New Counterinsurgency Assessment Methods Are Needed to Better Inform Policymakers

For Release

Thursday
May 3, 2012

The U.S. Department of Defense will receive more detailed, transparent and credible assessments of its counterinsurgency campaigns by replacing its top-down approach with a bottom-up method driven by contextual, narrative reporting provided by commanders on the ground, according to a new RAND Corporation report.

The study finds that "contextual assessment"—which replaces standardized and aggregated quantitative metrics with a nested mix of qualitative and quantitative data and commanders' input from the battalion to the theater level—is a superior way to gauge the success or failure of COIN operations. Indeed, in late 2011 after the study was completed the International Security Assistance Force in Afghanistan began developing and implementing an improved COIN assessment methodology.

"There is no panacea to assess complex COIN campaigns—all assessments of complex operations are necessarily incomplete, inaccurate and subjective to varying degrees," said Ben Connable, the study's author and an international policy analyst at RAND, a nonprofit research organization. "Effective assessment depends on the ability to deliver context and nuance, which senior-level decisionmakers need to truly understand military campaigns."

The study examines the complexity of the counterinsurgency operational environment, reviews case studies of COIN assessment in context, explores critical weaknesses in the current assessment process, and offers recommendations for improvement and assessment alternatives.

Connable said assessment methods that rely on centrally directed data collection and quantitative methods at the expense of context do not yield transparent or credible reports and thus fail to provide the necessary context policymakers need to make their strategic decisions. He finds there is a general agreement among military leaders that information and data in counterinsurgency assessment materials are inaccurate and incomplete.

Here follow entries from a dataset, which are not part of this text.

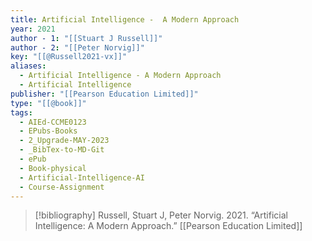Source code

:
 ```yaml
---
title: Artificial Intelligence -  A Modern Approach
year: 2021
author - 1: "[[Stuart J Russell]]"
author - 2: "[[Peter Norvig]]"
key: "[[@Russell2021-vx]]"
aliases:
  - Artificial Intelligence - A Modern Approach
  - Artificial Intelligence
publisher: "[[Pearson Education Limited]]"
type: "[[@book]]"
tags:
  - AIEd-CCME0123
  - EPubs-Books
  - 2_Upgrade-MAY-2023
  - _BibTex-to-MD-Git
  - ePub
  - Book-physical
  - Artificial-Intelligence-AI
  - Course-Assignment
---
```


> [!bibliography]
> Russell, Stuart J, Peter Norvig. 2021. “Artificial Intelligence: A Modern Approach.” [[Pearson Education Limited]]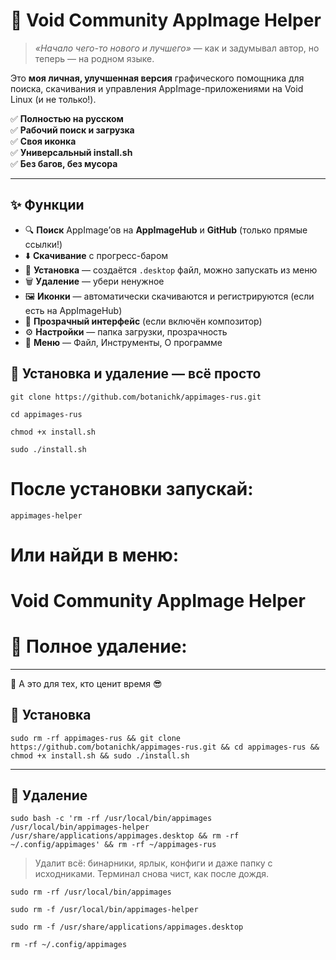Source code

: # 🐧 Void Community AppImage Helper 

> *«Начало чего-то нового и лучшего»* — как и задумывал автор, но теперь — на родном языке.

Это **моя личная, улучшенная версия** графического помощника для поиска, скачивания и управления AppImage-приложениями на Void Linux (и не только!).

✅ **Полностью на русском**  
✅ **Рабочий поиск и загрузка**  
✅ **Своя иконка**  
✅ **Универсальный install.sh**  
✅ **Без багов, без мусора**

---

## ✨ Функции

- 🔍 **Поиск** AppImage’ов на **AppImageHub** и **GitHub** (только прямые ссылки!)
- ⬇️ **Скачивание** с прогресс-баром
- 🚀 **Установка** — создаётся `.desktop` файл, можно запускать из меню
- 🗑️ **Удаление** — убери ненужное
- 🖼️ **Иконки** — автоматически скачиваются и регистрируются (если есть на AppImageHub)
- 🎨 **Прозрачный интерфейс** (если включён композитор)
- ⚙️ **Настройки** — папка загрузки, прозрачность
- 📂 **Меню** — Файл, Инструменты, О программе

## 🚀 Установка и удаление — всё просто
```
git clone https://github.com/botanichk/appimages-rus.git

cd appimages-rus

chmod +x install.sh

sudo ./install.sh
```

# После установки запускай:
```
appimages-helper
```

# Или найди в меню:
# Void Community AppImage Helper

# 🧹 Полное удаление:
---
🧠  А это для тех, кто ценит время  😎

🚀 Установка
---
```
sudo rm -rf appimages-rus && git clone https://github.com/botanichk/appimages-rus.git && cd appimages-rus && chmod +x install.sh && sudo ./install.sh
```
---
🧹 Удаление
---
```
sudo bash -c 'rm -rf /usr/local/bin/appimages /usr/local/bin/appimages-helper /usr/share/applications/appimages.desktop && rm -rf ~/.config/appimages' && rm -rf ~/appimages-rus
```
> Удалит всё: бинарники, ярлык, конфиги и даже папку с исходниками. Терминал снова чист, как после дождя.
```
sudo rm -rf /usr/local/bin/appimages

sudo rm -f /usr/local/bin/appimages-helper

sudo rm -f /usr/share/applications/appimages.desktop

rm -rf ~/.config/appimages
```

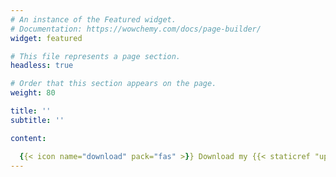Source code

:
 ```yaml
---
# An instance of the Featured widget.
# Documentation: https://wowchemy.com/docs/page-builder/
widget: featured

# This file represents a page section.
headless: true

# Order that this section appears on the page.
weight: 80

title: ''
subtitle: ''

content:

  {{< icon name="download" pack="fas" >}} Download my {{< staticref "uploads/demo_resume.pdf" "newtab" >}}resumé{{< /staticref >}}.
---
```

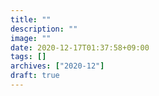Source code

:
 ```yaml
---
title: ""
description: ""
image: ""
date: 2020-12-17T01:37:58+09:00
tags: []
archives: ["2020-12"]
draft: true
---
```


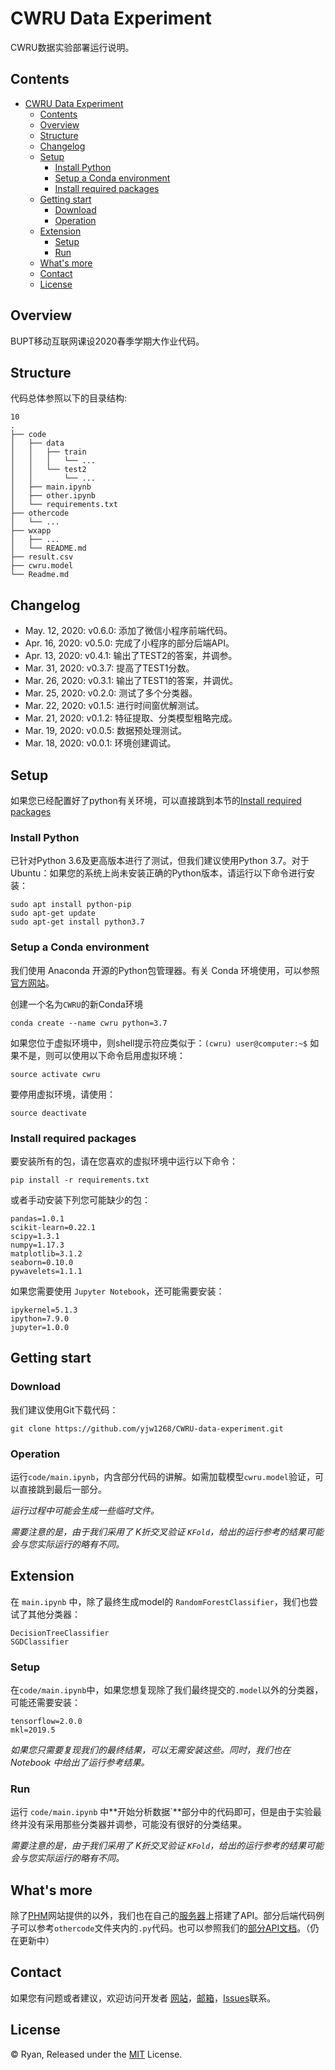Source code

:# CWRU Data Experiment
CWRU数据实验部署运行说明。

## Contents
- [CWRU Data Experiment](#cwru-data-experiment)
  - [Contents](#contents)
  - [Overview](#overview)
  - [Structure](#structure)
  - [Changelog](#changelog)
  - [Setup](#setup)
    - [Install Python](#install-python)
    - [Setup a Conda environment](#setup-a-conda-environment)
    - [Install required packages](#install-required-packages)
  - [Getting start](#getting-start)
    - [Download](#download)
    - [Operation](#operation)
  - [Extension](#extension)
    - [Setup](#setup-1)
    - [Run](#run)
  - [What's more](#whats-more)
  - [Contact](#contact)
  - [License](#license)


## Overview
BUPT移动互联网课设2020春季学期大作业代码。

## Structure
代码总体参照以下的目录结构:

```
10
.
├── code
│   ├── data
│   │   ├── train
│   │   │   └── ...
│   │   └── test2
│   │       └── ...
│   ├── main.ipynb
│   ├── other.ipynb
│   └── requirements.txt
├── othercode
│   └── ...
├── wxapp
│   ├── ...
│   └── README.md
├── result.csv
├── cwru.model
└── Readme.md
```

## Changelog
- May. 12, 2020: v0.6.0: 添加了微信小程序前端代码。
- Apr. 16, 2020: v0.5.0: 完成了小程序的部分后端API。
- Apr. 13, 2020: v0.4.1: 输出了TEST2的答案，并调参。
- Mar. 31, 2020: v0.3.7: 提高了TEST1分数。
- Mar. 26, 2020: v0.3.1: 输出了TEST1的答案，并调优。
- Mar. 25, 2020: v0.2.0: 测试了多个分类器。
- Mar. 22, 2020: v0.1.5: 进行时间窗优解测试。
- Mar. 21, 2020: v0.1.2: 特征提取、分类模型粗略完成。
- Mar. 19, 2020: v0.0.5: 数据预处理测试。
- Mar. 18, 2020: v0.0.1: 环境创建调试。

## Setup
如果您已经配置好了python有关环境，可以直接跳到本节的[Install required packages](#install-required-packages)

### Install Python
已针对Python 3.6及更高版本进行了测试，但我们建议使用Python 3.7。对于Ubuntu：如果您的系统上尚未安装正确的Python版本，请运行以下命令进行安装：

```
sudo apt install python-pip
sudo apt-get update
sudo apt-get install python3.7
```

### Setup a Conda environment
我们使用 Anaconda 开源的Python包管理器。有关 Conda 环境使用，可以参照[官方网站](https://www.anaconda.com/)。

创建一个名为`CWRU`的新Conda环境

```
conda create --name cwru python=3.7
```

如果您位于虚拟环境中，则shell提示符应类似于：`(cwru) user@computer:~$` 如果不是，则可以使用以下命令启用虚拟环境：

```
source activate cwru 
```

要停用虚拟环境，请使用：

```
source deactivate
```

### Install required packages
要安装所有的包，请在您喜欢的虚拟环境中运行以下命令：

```
pip install -r requirements.txt
```

或者手动安装下列您可能缺少的包：

```
pandas=1.0.1
scikit-learn=0.22.1
scipy=1.3.1
numpy=1.17.3
matplotlib=3.1.2
seaborn=0.10.0
pywavelets=1.1.1
```

如果您需要使用 `Jupyter Notebook`，还可能需要安装：

```
ipykernel=5.1.3
ipython=7.9.0
jupyter=1.0.0
```

## Getting start
### Download
我们建议使用Git下载代码：
```
git clone https://github.com/yjw1268/CWRU-data-experiment.git
```

### Operation
运行`code/main.ipynb`，内含部分代码的讲解。如需加载模型`cwru.model`验证，可以直接跳到最后一部分。

*运行过程中可能会生成一些临时文件。*

*需要注意的是，由于我们采用了 K折交叉验证 `KFold`，给出的运行参考的结果可能会与您实际运行的略有不同。*

## Extension
在 `main.ipynb` 中，除了最终生成model的 `RandomForestClassifier`，我们也尝试了其他分类器：

```
DecisionTreeClassifier
SGDClassifier
```

### Setup
在`code/main.ipynb`中，如果您想复现除了我们最终提交的`.model`以外的分类器，可能还需要安装：

```
tensorflow=2.0.0
mkl=2019.5
```

*如果您只需要复现我们的最终结果，可以无需安装这些。同时，我们也在 Notebook 中给出了运行参考结果。*

### Run
运行 `code/main.ipynb` 中**开始分析数据`**部分中的代码即可，但是由于实验最终并没有采用那些分类器并调参，可能没有很好的分类结果。

*需要注意的是，由于我们采用了 K折交叉验证 `KFold`，给出的运行参考的结果可能会与您实际运行的略有不同。*

## What's more
除了[PHM](http://www.phmlearn.com/api/get_list/3)网站提供的以外，我们也在自己的[服务器](https://www.bupt404.cn/)上搭建了API。部分后端代码例子可以参考`othercode`文件夹内的`.py`代码。也可以参照我们的[部分API文档](https://documenter.getpostman.com/view/10553949/SzKZrbDE?version=latest)。（仍在更新中）

## Contact
如果您有问题或者建议，欢迎访问开发者 [网站](https://www.bupt404.cn/)，[邮箱](mailto:yjw981213@163.com)，[Issues](https://github.com/yjw1268/CWRU-data-experiment/issues)联系。

## License
© Ryan, Released under the [MIT](https://github.com/yjw1268/CWRU-data-experiment/blob/master/LICENSE) License.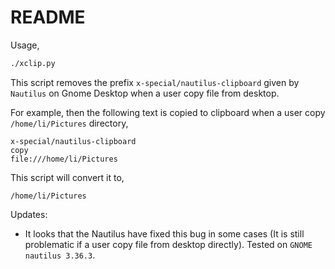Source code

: # README

Usage,

```bash
./xclip.py
```

This script removes the prefix `x-special/nautilus-clipboard` given by `Nautilus` on Gnome Desktop when a user copy file from desktop.

For example, then the following text is copied to clipboard when a user copy `/home/li/Pictures` directory,

```text
x-special/nautilus-clipboard
copy
file:///home/li/Pictures
```

This script will convert it to,

```text
/home/li/Pictures
```

Updates:

- It looks that the Nautilus have fixed this bug in some cases (It is still problematic if a user copy file from desktop directly). Tested on `GNOME nautilus 3.36.3`.
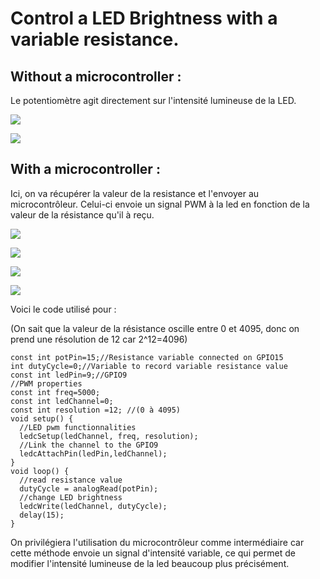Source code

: # Control a LED Brightness with a variable resistance.

Without a microcontroller :
--------
Le potentiomètre agit directement sur l'intensité lumineuse de la LED.

![](image/image%20without/1.jpg)

![](image/image%20without/2.jpg)


With a microcontroller :
-------
Ici, on va récupérer la valeur de la resistance et l'envoyer au microcontrôleur. Celui-ci envoie un signal PWM à la led en fonction de la valeur de la résistance qu'il à reçu.

![](image/image%20with/1.jpg)

![](image/image%20with/2.jpg)

![](image/image%20with/3.jpg)

![](image/image%20with/4.jpg)

Voici le code utilisé pour : 

(On sait que la valeur de la résistance oscille entre 0 et 4095, donc on prend une résolution de 12 car 2^12=4096)

```arduino
const int potPin=15;//Resistance variable connected on GPIO15
int dutyCycle=0;//Variable to record variable resistance value
const int ledPin=9;//GPIO9
//PWM properties
const int freq=5000;
const int ledChannel=0;
const int resolution =12; //(0 à 4095)
void setup() { 
  //LED pwm functionnalities
  ledcSetup(ledChannel, freq, resolution);
  //Link the channel to the GPIO9 
  ledcAttachPin(ledPin,ledChannel);
}
void loop() {
  //read resistance value
  dutyCycle = analogRead(potPin);
  //change LED brightness 
  ledcWrite(ledChannel, dutyCycle);
  delay(15);
}
```
On privilégiera l'utilisation du microcontrôleur comme intermédiaire car cette méthode envoie un signal d'intensité variable, ce qui permet de modifier l'intensité lumineuse de la led beaucoup plus précisément.

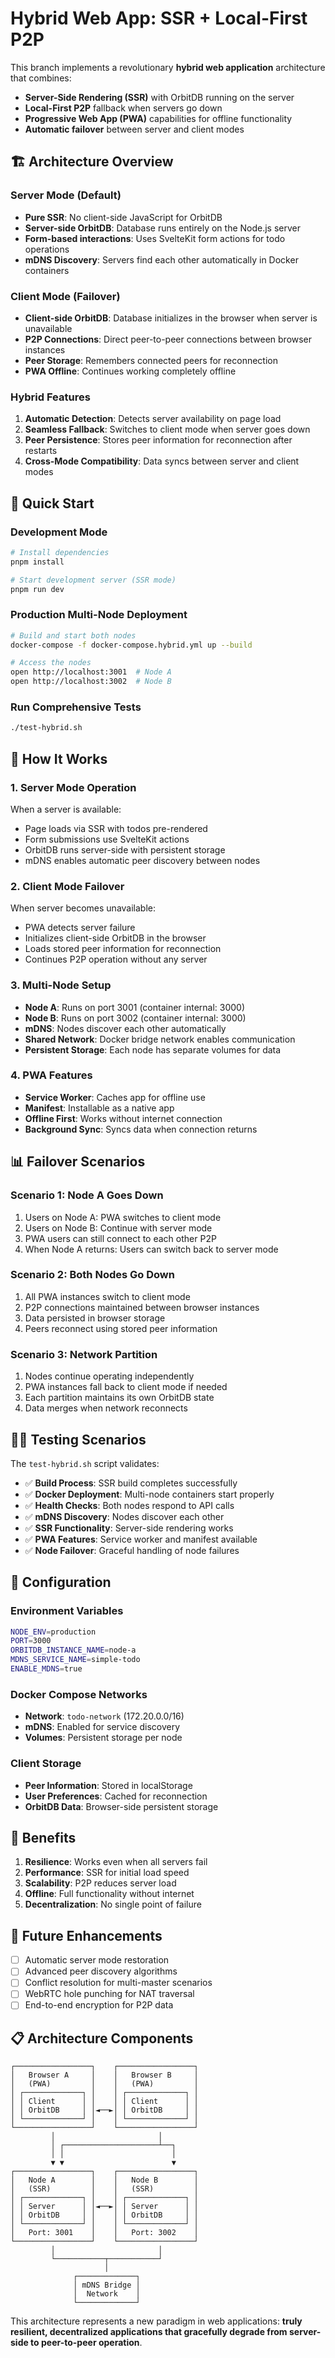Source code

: # Hybrid Web App: SSR + Local-First P2P

This branch implements a revolutionary **hybrid web application** architecture that combines:

- **Server-Side Rendering (SSR)** with OrbitDB running on the server
- **Local-First P2P** fallback when servers go down
- **Progressive Web App (PWA)** capabilities for offline functionality
- **Automatic failover** between server and client modes

## 🏗️ Architecture Overview

### Server Mode (Default)
- **Pure SSR**: No client-side JavaScript for OrbitDB
- **Server-side OrbitDB**: Database runs entirely on the Node.js server
- **Form-based interactions**: Uses SvelteKit form actions for todo operations
- **mDNS Discovery**: Servers find each other automatically in Docker containers

### Client Mode (Failover)
- **Client-side OrbitDB**: Database initializes in the browser when server is unavailable
- **P2P Connections**: Direct peer-to-peer connections between browser instances
- **Peer Storage**: Remembers connected peers for reconnection
- **PWA Offline**: Continues working completely offline

### Hybrid Features
1. **Automatic Detection**: Detects server availability on page load
2. **Seamless Fallback**: Switches to client mode when server goes down
3. **Peer Persistence**: Stores peer information for reconnection after restarts
4. **Cross-Mode Compatibility**: Data syncs between server and client modes

## 🚀 Quick Start

### Development Mode
```bash
# Install dependencies
pnpm install

# Start development server (SSR mode)
pnpm run dev
```

### Production Multi-Node Deployment
```bash
# Build and start both nodes
docker-compose -f docker-compose.hybrid.yml up --build

# Access the nodes
open http://localhost:3001  # Node A
open http://localhost:3002  # Node B
```

### Run Comprehensive Tests
```bash
./test-hybrid.sh
```

## 🔧 How It Works

### 1. Server Mode Operation
When a server is available:
- Page loads via SSR with todos pre-rendered
- Form submissions use SvelteKit actions
- OrbitDB runs server-side with persistent storage
- mDNS enables automatic peer discovery between nodes

### 2. Client Mode Failover
When server becomes unavailable:
- PWA detects server failure
- Initializes client-side OrbitDB in the browser
- Loads stored peer information for reconnection
- Continues P2P operation without any server

### 3. Multi-Node Setup
- **Node A**: Runs on port 3001 (container internal: 3000)
- **Node B**: Runs on port 3002 (container internal: 3000)
- **mDNS**: Nodes discover each other automatically
- **Shared Network**: Docker bridge network enables communication
- **Persistent Storage**: Each node has separate volumes for data

### 4. PWA Features
- **Service Worker**: Caches app for offline use
- **Manifest**: Installable as a native app
- **Offline First**: Works without internet connection
- **Background Sync**: Syncs data when connection returns

## 📊 Failover Scenarios

### Scenario 1: Node A Goes Down
1. Users on Node A: PWA switches to client mode
2. Users on Node B: Continue with server mode
3. PWA users can still connect to each other P2P
4. When Node A returns: Users can switch back to server mode

### Scenario 2: Both Nodes Go Down  
1. All PWA instances switch to client mode
2. P2P connections maintained between browser instances
3. Data persisted in browser storage
4. Peers reconnect using stored peer information

### Scenario 3: Network Partition
1. Nodes continue operating independently
2. PWA instances fall back to client mode if needed
3. Each partition maintains its own OrbitDB state
4. Data merges when network reconnects

## 🏃‍♂️ Testing Scenarios

The `test-hybrid.sh` script validates:

- ✅ **Build Process**: SSR build completes successfully
- ✅ **Docker Deployment**: Multi-node containers start properly
- ✅ **Health Checks**: Both nodes respond to API calls
- ✅ **mDNS Discovery**: Nodes discover each other
- ✅ **SSR Functionality**: Server-side rendering works
- ✅ **PWA Features**: Service worker and manifest available
- ✅ **Node Failover**: Graceful handling of node failures

## 🔧 Configuration

### Environment Variables
```bash
NODE_ENV=production
PORT=3000
ORBITDB_INSTANCE_NAME=node-a
MDNS_SERVICE_NAME=simple-todo
ENABLE_MDNS=true
```

### Docker Compose Networks
- **Network**: `todo-network` (172.20.0.0/16)
- **mDNS**: Enabled for service discovery
- **Volumes**: Persistent storage per node

### Client Storage
- **Peer Information**: Stored in localStorage
- **User Preferences**: Cached for reconnection
- **OrbitDB Data**: Browser-side persistent storage

## 🎯 Benefits

1. **Resilience**: Works even when all servers fail
2. **Performance**: SSR for initial load speed
3. **Scalability**: P2P reduces server load
4. **Offline**: Full functionality without internet
5. **Decentralization**: No single point of failure

## 🔮 Future Enhancements

- [ ] Automatic server mode restoration
- [ ] Advanced peer discovery algorithms
- [ ] Conflict resolution for multi-master scenarios
- [ ] WebRTC hole punching for NAT traversal
- [ ] End-to-end encryption for P2P data

## 📋 Architecture Components

```
┌─────────────────┐    ┌─────────────────┐
│   Browser A     │    │   Browser B     │
│   (PWA)         │    │   (PWA)         │
│ ┌─────────────┐ │    │ ┌─────────────┐ │
│ │ Client      │ │    │ │ Client      │ │
│ │ OrbitDB     │ │◄──►│ │ OrbitDB     │ │
│ └─────────────┘ │    │ └─────────────┘ │
└─────────────────┘    └─────────────────┘
         │                       │
         │ ┌─────────────────────┴──┐
         │ │                        │
         ▼ ▼                        ▼
┌─────────────────┐    ┌─────────────────┐
│   Node A        │    │   Node B        │
│   (SSR)         │    │   (SSR)         │
│ ┌─────────────┐ │    │ ┌─────────────┐ │
│ │ Server      │ │◄──►│ │ Server      │ │
│ │ OrbitDB     │ │    │ │ OrbitDB     │ │
│ └─────────────┘ │    │ └─────────────┘ │
│   Port: 3001    │    │   Port: 3002    │
└─────────────────┘    └─────────────────┘
         │                       │
         └───────────┬───────────┘
                     │
              ┌─────────────┐
              │ mDNS Bridge │
              │  Network    │
              └─────────────┘
```

This architecture represents a new paradigm in web applications: **truly resilient, decentralized applications that gracefully degrade from server-side to peer-to-peer operation**.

Contextual assessment, Connable says, is a better framework for assessing counterinsurgency operations because it better aligns the assessment process with doctrine. Moreover, it can add to the improvements already made by the International Security Assistance Force in Afghanistan by building layers of crucial accounts and data from the battalion to the theater level.

One critical difference between existing assessment procedures and contextual assessment is the contributions from commanders on the ground.

"A commander's point of view is a critical element of holistic operational COIN assessment," Connable said. "A commander's eye for the battlefield is indispensable not only for sound decisionmaking in combat, but also for helping to assess what has happened and what might happen in a complex counterinsurgency environment."

Among the report's key recommendations for those involved in counterinsurgency campaign analysis:

  • Campaign assessment should be both transparent and credible. Collection and reporting requirements for assessment should be carefully considered in light of the demands and risk they may leverage on subordinate units. Assessment reports should reflect layered, contextual reporting that builds toward an in-depth theater assessment that can then be summarized for senior-level decisionmakers.

  • Conduct a thorough review of joint and service assessment doctrine for complex operations, and find ways to better align an improved assessment process with interagency partners. Assessment should be part of professional military education and training.

  • Incorporate all-source methodology as used by the intelligence community into the campaign assessment process. All-source intelligence methodology provides a good framework for assessment and could be used to both improve and structure campaign assessment reports.

The study, "Embracing the Fog of War: Assessment and Metrics in Counterinsurgency," is available at www.rand.org.

The research was sponsored by the Department of Defense and conducted within the Intelligence Policy Center of the RAND National Defense Research Institute, a federally funded research and development center sponsored by the Office of the Secretary of Defense, the Joint Staff, the Unified Combatant Commands, the Navy, the Marine Corps, the defense agencies and the defense intelligence community.